İyi işler çıkarmak için sizce sadece yetenek mi gerekir yoksa çok iyi bir eğitim almak şart mıdır?

Her ikisi de gerekli bence. Biri diğerini tamamlıyor.

Belli bir çizginiz var mı yoksa ruh halinize göre değişen işler mi yaparsınız?

Belli bir çizgide ruh halime göre değişen isler yaparım. Zaman içinde belli malzeme ve temalar çevresinde yoğunlaşmalar oluyor. Ama aynı zamanda maymun iştahlı durumlar da oluyor.

Türkiye’den ve dünyadan işlerini takip etmekten keyif aldığınız isimler kimler?

Sanatçıların her yaptığı ayni derecede olmadığı için, isimlerden çok işlere odaklanmışımdır. Dünyayı ve Türkiye’yi takip etmeye çalışıyorum ama olması gerektiği gibi değil, olabildiği kadar.

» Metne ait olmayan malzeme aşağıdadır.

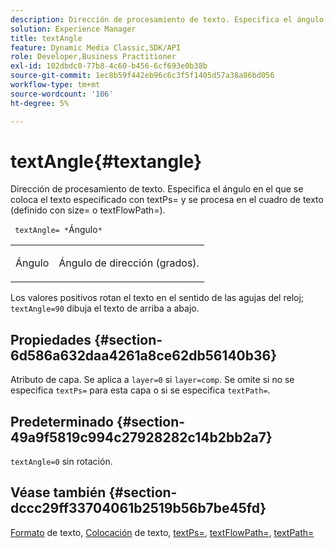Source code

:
 ```yaml
---
description: Dirección de procesamiento de texto. Especifica el ángulo en el que se coloca el texto especificado con textPs= y se procesa en el cuadro de texto (definido con size= o textFlowPath=).
solution: Experience Manager
title: textAngle
feature: Dynamic Media Classic,SDK/API
role: Developer,Business Practitioner
exl-id: 102dbdc0-77b8-4c60-b456-6cf693e0b38b
source-git-commit: 1ec8b59f442eb96c6c3f5f1405d57a38a86bd056
workflow-type: tm+mt
source-wordcount: '106'
ht-degree: 5%

---
```


# textAngle{#textangle}

Dirección de procesamiento de texto. Especifica el ángulo en el que se coloca el texto especificado con textPs= y se procesa en el cuadro de texto (definido con size= o textFlowPath=).

` textAngle= *`Ángulo`*`

<table id="simpletable_40832AC4B43A458CA69B225768124F58"> 
 <tr class="strow"> 
  <td class="stentry"> <p> <span class="varname"> Ángulo </span> </p> </td> 
  <td class="stentry"> <p>Ángulo de dirección (grados). </p> </td> 
 </tr> 
</table>

Los valores positivos rotan el texto en el sentido de las agujas del reloj; `textAngle=90` dibuja el texto de arriba a abajo.

## Propiedades {#section-6d586a632daa4261a8ce62db56140b36}

Atributo de capa. Se aplica a `layer=0` si `layer=comp`. Se omite si no se especifica `textPs=` para esta capa o si se especifica `textPath=`.

## Predeterminado {#section-49a9f5819c994c27928282c14b2bb2a7}

`textAngle=0` sin rotación.

## Véase también {#section-dccc29ff33704061b2519b56b7be45fd}

[Formato](../../../../../is-api/http-ref/image-serving-api-ref/c-http-protocol-reference/c-text-formatting/c-text-formatting.md#concept-0d3136db7f6f49668274541cd4b6364c) de texto,  [Colocación](../../../../../is-api/http-ref/image-serving-api-ref/c-http-protocol-reference/c-text-formatting/r-text-positioning.md#reference-f647443d92914f4b89a7cc5a83267d87) de texto,  [textPs=](../../../../../is-api/http-ref/image-serving-api-ref/c-http-protocol-reference/c-command-reference/r-textps.md#reference-4209a2a6169f44278da2647cfb0cd767),  [textFlowPath=](../../../../../is-api/http-ref/image-serving-api-ref/c-http-protocol-reference/c-command-reference/r-textflowpath.md#reference-0b8d9493d71342f0b6a64a6d221584ef),  [textPath=](../../../../../is-api/http-ref/image-serving-api-ref/c-http-protocol-reference/c-command-reference/r-textpath.md#reference-b09cc0902dff4725bdb54d5da4076ccd)
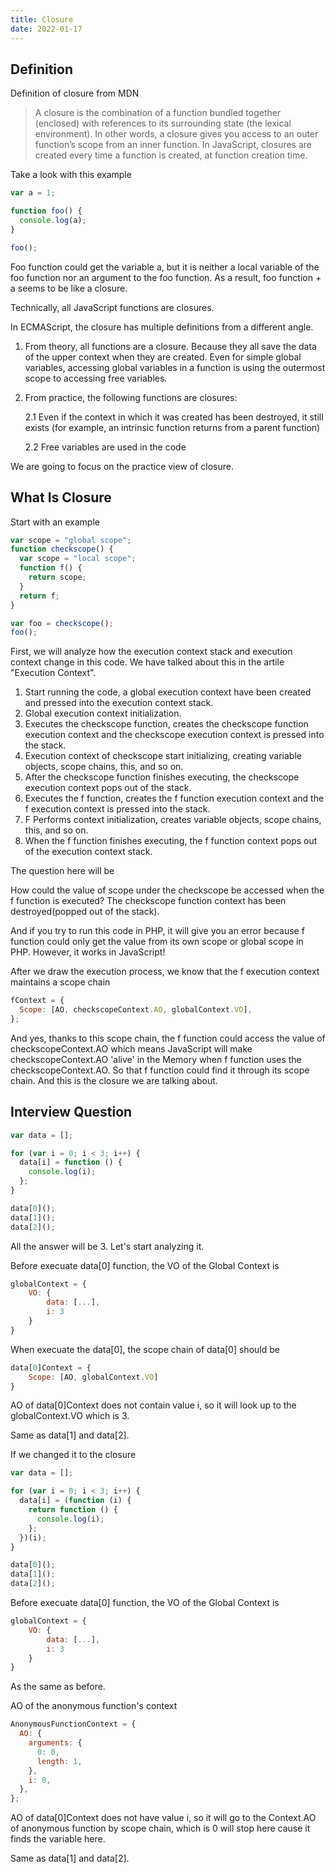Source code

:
 ```yaml
---
title: Closure
date: 2022-01-17
---
```


## Definition

Definition of closure from MDN

> A closure is the combination of a function bundled together (enclosed) with references to its surrounding state (the lexical environment). In other words, a closure gives you access to an outer function’s scope from an inner function. In JavaScript, closures are created every time a function is created, at function creation time.

Take a look with this example

```js
var a = 1;

function foo() {
  console.log(a);
}

foo();
```

Foo function could get the variable a, but it is neither a local variable of the foo function nor an argument to the foo function. As a result, foo function + a seems to be like a closure.

Technically, all JavaScript functions are closures.

In ECMAScript, the closure has multiple definitions from a different angle.

1. From theory, all functions are a closure. Because they all save the data of the upper context when they are created. Even for simple global variables, accessing global variables in a function is using the outermost scope to accessing free variables.

2. From practice, the following functions are closures:

   2.1 Even if the context in which it was created has been destroyed, it still exists (for example, an intrinsic function returns from a parent function)

   2.2 Free variables are used in the code

We are going to focus on the practice view of closure.

## What Is Closure

Start with an example

```js
var scope = "global scope";
function checkscope() {
  var scope = "local scope";
  function f() {
    return scope;
  }
  return f;
}

var foo = checkscope();
foo();
```

First, we will analyze how the execution context stack and execution context change in this code. We have talked about this in the artile "Execution Context".

1. Start running the code, a global execution context have been created and pressed into the execution context stack.
2. Global execution context initialization.
3. Executes the checkscope function, creates the checkscope function execution context and the checkscope execution context is pressed into the stack.
4. Execution context of checkscope start initializing, creating variable objects, scope chains, this, and so on.
5. After the checkscope function finishes executing, the checkscope execution context pops out of the stack.
6. Executes the f function, creates the f function execution context and the f execution context is pressed into the stack.
7. F Performs context initialization, creates variable objects, scope chains, this, and so on.
8. When the f function finishes executing, the f function context pops out of the execution context stack.

The question here will be

How could the value of scope under the checkscope be accessed when the f function is executed? The checkscope function context has been destroyed(popped out of the stack).

And if you try to run this code in PHP, it will give you an error because f function could only get the value from its own scope or global scope in PHP. However, it works in JavaScript!

After we draw the execution process, we know that the f execution context maintains a scope chain

```js
fContext = {
  Scope: [AO, checkscopeContext.AO, globalContext.VO],
};
```

And yes, thanks to this scope chain, the f function could access the value of checkscopeContext.AO which means JavaScript will make checkscopeContext.AO 'alive' in the Memory when f function uses the checkscopeContext.AO. So that f function could find it through its scope chain. And this is the closure we are talking about.

## Interview Question

```js
var data = [];

for (var i = 0; i < 3; i++) {
  data[i] = function () {
    console.log(i);
  };
}

data[0]();
data[1]();
data[2]();
```

All the answer will be 3. Let's start analyzing it.

Before execuate data[0] function, the VO of the Global Context is

```js
globalContext = {
    VO: {
        data: [...],
        i: 3
    }
}
```

When execuate the data[0], the scope chain of data[0] should be

```js
data[0]Context = {
    Scope: [AO, globalContext.VO]
}
```

AO of data[0]Context does not contain value i, so it will look up to the globalContext.VO which is 3.

Same as data[1] and data[2].

If we changed it to the closure

```js
var data = [];

for (var i = 0; i < 3; i++) {
  data[i] = (function (i) {
    return function () {
      console.log(i);
    };
  })(i);
}

data[0]();
data[1]();
data[2]();
```

Before execuate data[0] function, the VO of the Global Context is

```js
globalContext = {
    VO: {
        data: [...],
        i: 3
    }
}
```

As the same as before.

AO of the anonymous function's context

```js
AnonymousFunctionContext = {
  AO: {
    arguments: {
      0: 0,
      length: 1,
    },
    i: 0,
  },
};
```

AO of data[0]Context does not have value i, so it will go to the Context.AO of anonymous function by scope chain, which is 0 will stop here cause it finds the variable here.

Same as data[1] and data[2].
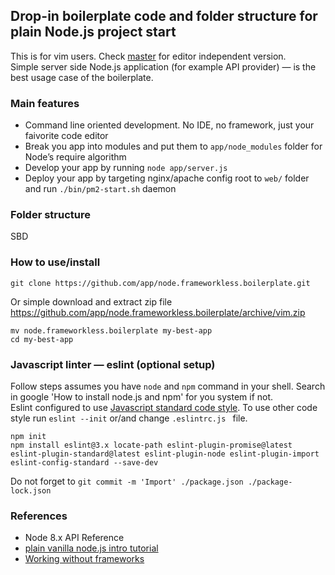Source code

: ## Drop-in boilerplate code and folder structure for plain Node.js project start
This is for vim users. Check [master](https://github.com/app/node.frameworkless.boilerplate) for editor independent version.   
Simple server side Node.js application (for example API provider) — is the best usage case of the boilerplate.  

### Main features
- Command line oriented development. No IDE, no framework, just your faivorite code editor  
- Break you app into modules and put them to `app/node_modules` folder for Node’s require algorithm  
- Develop your app by running `node app/server.js`  
- Deploy your app by targeting nginx/apache config root to `web/` folder and run `./bin/pm2-start.sh` daemon  

### Folder structure

SBD

### How to use/install
```
git clone https://github.com/app/node.frameworkless.boilerplate.git
```
Or simple download and extract zip file https://github.com/app/node.frameworkless.boilerplate/archive/vim.zip  
```
mv node.frameworkless.boilerplate my-best-app
cd my-best-app
```
### Javascript linter — eslint (optional setup)
Follow steps assumes you have `node` and `npm` command in your shell. Search in google 'How to install node.js and npm' for you system if not.   
Eslint configured to use [Javascript standard code style](https://standardjs.com/). To use other code style run `eslint --init` or/and change `.eslintrc.js ` file.  
```
npm init
npm install eslint@3.x locate-path eslint-plugin-promise@latest eslint-plugin-standard@latest eslint-plugin-node eslint-plugin-import eslint-config-standard --save-dev
```
Do not forget to `git commit -m 'Import' ./package.json ./package-lock.json` 

### References
- Node 8.x API Reference
- [plain vanilla node.js intro tutorial](https://gist.github.com/shimondoodkin/6213581)
- [Working without frameworks](https://medium.com/node-js-javascript/working-without-frameworks-part-1-b948f281f782)
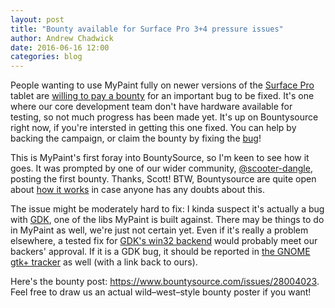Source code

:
 ```yaml
---
layout: post
title: "Bounty available for Surface Pro 3+4 pressure issues"
author: Andrew Chadwick
date: 2016-06-16 12:00
categories: blog
---
```


People wanting to use MyPaint fully on newer versions of the [Surface Pro][surfpro] tablet are [willing to pay a bounty][bounty] for an important bug to be fixed. It's one where our core development team don't have hardware available for testing, so not much progress has been made yet.  It's up on Bountysource right now, if you're intersted in getting this one fixed. You can help by backing the campaign, or claim the bounty by fixing the [bug][issue]!

This is MyPaint's first foray into BountySource, so I'm keen to see how it goes. It was prompted by one of our wider community, [@scooter-dangle](https://www.bountysource.com/people/24832-scott-steele), posting the first bounty. Thanks, Scott! BTW, Bountysource are quite open about [how it works][bsfaq] in case anyone has any doubts about this.

The issue might be moderately hard to fix: I kinda suspect it's actually a bug with [GDK][gdk], one of the libs MyPaint is built against. There may be things to do in MyPaint as well, we're just not certain yet.  Even if it's really a problem elsewhere, a tested fix for [GDK's win32 backend](https://git.gnome.org/browse/gtk+/tree/gdk/win32) would probably meet our backers' approval. If it is a GDK bug, it should be reported in [the GNOME gtk+ tracker][gtkbugz] as well (with a link back to ours).

Here's the bounty post: <https://www.bountysource.com/issues/28004023>. Feel free to draw us an actual wild–west–style bounty poster if you want!

[surfpro]: https://en.wikipedia.org/wiki/Surface_Pro
[bounty]: https://www.bountysource.com/issues/28004023
[issue]: https://github.com/mypaint/mypaint/issues/484
[gtkbugz]: https://bugzilla.gnome.org/page.cgi?id=browse.html&product=gtk%2B
[bsfaq]: https://github.com/bountysource/core/wiki/Frequently-Asked-Questions
[gdk]: https://git.gnome.org/browse/gtk+/tree/gdk
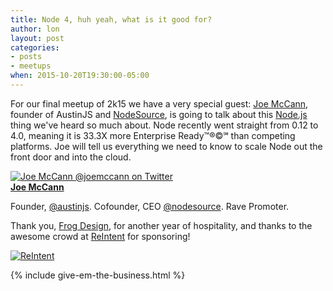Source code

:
 ```yaml
---
title: Node 4, huh yeah, what is it good for?
author: lon
layout: post
categories:
- posts
- meetups
when: 2015-10-20T19:30:00-05:00
---
```


For our final meetup of 2k15 we have a very special guest: [Joe McCann][], founder of AustinJS and [NodeSource][], is going to talk about this [Node.js][] thing we've heard so much about. Node recently went straight from 0.12 to 4.0, meaning it is 33.3X more Enterprise Ready&trade;&reg;&copy;&#8480; than competing platforms. Joe will tell us everything we need to know to scale Node out the front door and into the cloud.

<div class="media-object speaker-bio">
  <a href="https://twitter.com/joemccann">
    <img alt="Joe McCann @joemccann on Twitter" src="https://pbs.twimg.com/profile_images/646310956142751748/QEDs8WtN.jpg" />
  </a>
  <div>
  <a href="https://twitter.com/joemccann"><strong>Joe McCann</strong></a>

  Founder, <a href="https://twitter.com/austinjs">@austinjs</a>. Cofounder, CEO <a href="https://twitter.com/nodesource">@nodesource</a>. Rave Promoter.
  </div>
</div>

Thank you, [Frog Design][], for another year of hospitality, and thanks to the awesome crowd at [ReIntent][] for sponsoring!

<div class="sponsor-logo">
  <a href="https://www.reintent.com">
    <img src="http://i.imgur.com/KGcOGrJ.png" alt="ReIntent" />
  </a>
</div>

{% include give-em-the-business.html %}

[ReIntent]: https://www.reintent.com
[FIXME]: http://www.badgerbadgerbadger.com/
[Frog Design]: http://www.frogdesign.com/contact/austin.html
[Joe McCann]: https://twitter.com/joemccann
[NodeSource]: https://nodesource.com/
[Node.js]: https://iojs.org/en/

Sıradan nesnelerin sıra dışı yerleştirmesiyle ilgili konuştuğumuz zaman akla gelen ilk isim sizsiniz diyebiliriz. Enstalâsyon denemeleriyle ortaya işler çıkarmak fikri nasıl oluştu?

Etrafımda sürekli ayni görüntülerin olması beni rahatsız eder, değiştirmek isteği uyandırır bende. Her ne kadar resim yaparak bu işlere başlasam da, obje – yerleştirme türü isler de hep yapmışımdır. Bulunduğum ortamı değiştirme gibi durumlar gündelik rutin çerçevesinde iken, 90’lı yıllarda bu türden işlerle ‘günümüz sanatçıları’ sergilerine katılarak başladı. Sonra yoğunlaşarak devam etti.

Çalışma pratiğinizden bahsedebilir misiniz?

Gündelik yaşamda etrafımda olan şeylerle yetinirim. Hayatta aradığını yani basında bulmuş şanslı insanlardan biriyim. Aklıma gelen fikirleri hemen bir kağıda çizerim. Gerekirse simülasyon da yaparım. Biriken fikirler büyük bir repertuar oluşturur bende. Bir sergi söz konusu olduğunda o mekana özgü projeler üretmek isterim. Mekanı görmem, olamıyorsa fotoğraflarını görmem lazım. Yaratım aşamasında arşivimdeki fikirlerden yararlanırım. Bu çizimler sergi aşamasına gelene kadar 5-10 yıl orada beklerler. Sergi öncesi son ana kadar değişiklik yapma ihtimalim hep vardır. Bir de eski işlerimi tekrarlamayı sevmem.

Son dönemde hangi projeler üzerinde çalışıyorsunuz? Gündeminizde bu aralar neler var?

İki kitabım var, hatta biri çok yeni çıktı. Bu meğersem bir hastalıkmış… Şimdi yeni bir kitap projesi daha planlayabilirim. Sergiler zaten sürekli oluyor, kullandığım malzemelere de sürekli yeni ilaveler oluyor.

Biraz da ‘Adas’‘dan bahseder misiniz?

Adas yeni bir mekan. İstanbul’da bilinen ana mekanların dışında ama bir o kadar da İstanbul’un içinde. ‘Baksı Müzesi’ne benziyor biraz. ‘Gerçekleşmiş bir ütopya’ demiştim ilk açıldığında Baksı için. Adas gibi yerler Istanbul’a bir armağan. Hele şu zor günlerde.